Work instruction ::
Reproduce the entries exactly, beginning with the line containing "Compare version/timestamp before" and ending with their last line, both included.

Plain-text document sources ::
--------------------
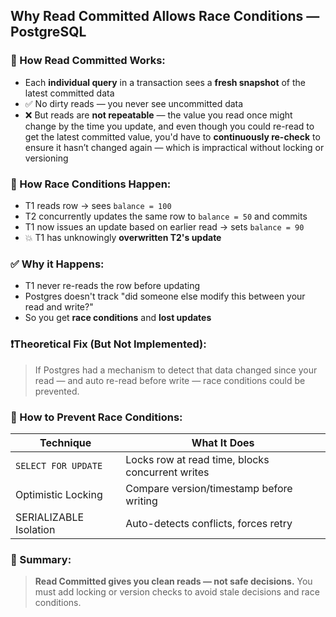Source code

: ## Why Read Committed Allows Race Conditions — PostgreSQL

### 🔄 How Read Committed Works:

* Each **individual query** in a transaction sees a **fresh snapshot** of the latest committed data
* ✅ No dirty reads — you never see uncommitted data
* ❌ But reads are **not repeatable** — the value you read once might change by the time you update, and even though you could re-read to get the latest committed value, you'd have to **continuously re-check** to ensure it hasn’t changed again — which is impractical without locking or versioning

### 🧨 How Race Conditions Happen:

* T1 reads row → sees `balance = 100`
* T2 concurrently updates the same row to `balance = 50` and commits
* T1 now issues an update based on earlier read → sets `balance = 90`
* 💥 T1 has unknowingly **overwritten T2's update**

### ✅ Why it Happens:

* T1 never re-reads the row before updating
* Postgres doesn't track "did someone else modify this between your read and write?"
* So you get **race conditions** and **lost updates**

### ❗Theoretical Fix (But Not Implemented):

> If Postgres had a mechanism to detect that data changed since your read — and auto re-read before write — race conditions could be prevented.

### 🔐 How to Prevent Race Conditions:

| Technique              | What It Does                                     |
|------------------------|--------------------------------------------------|
| `SELECT FOR UPDATE`    | Locks row at read time, blocks concurrent writes |
| Optimistic Locking     | Compare version/timestamp before writing         |
| SERIALIZABLE Isolation | Auto-detects conflicts, forces retry             |

### 💬 Summary:

> **Read Committed gives you clean reads — not safe decisions.** You must add locking or version checks to avoid stale decisions and race conditions.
--------------------
Answer for this exercise ::
| Optimistic Locking     | Compare version/timestamp before writing         |
| SERIALIZABLE Isolation | Auto-detects conflicts, forces retry             |

### 💬 Summary:

> **Read Committed gives you clean reads — not safe decisions.** You must add locking or version checks to avoid stale decisions and race conditions.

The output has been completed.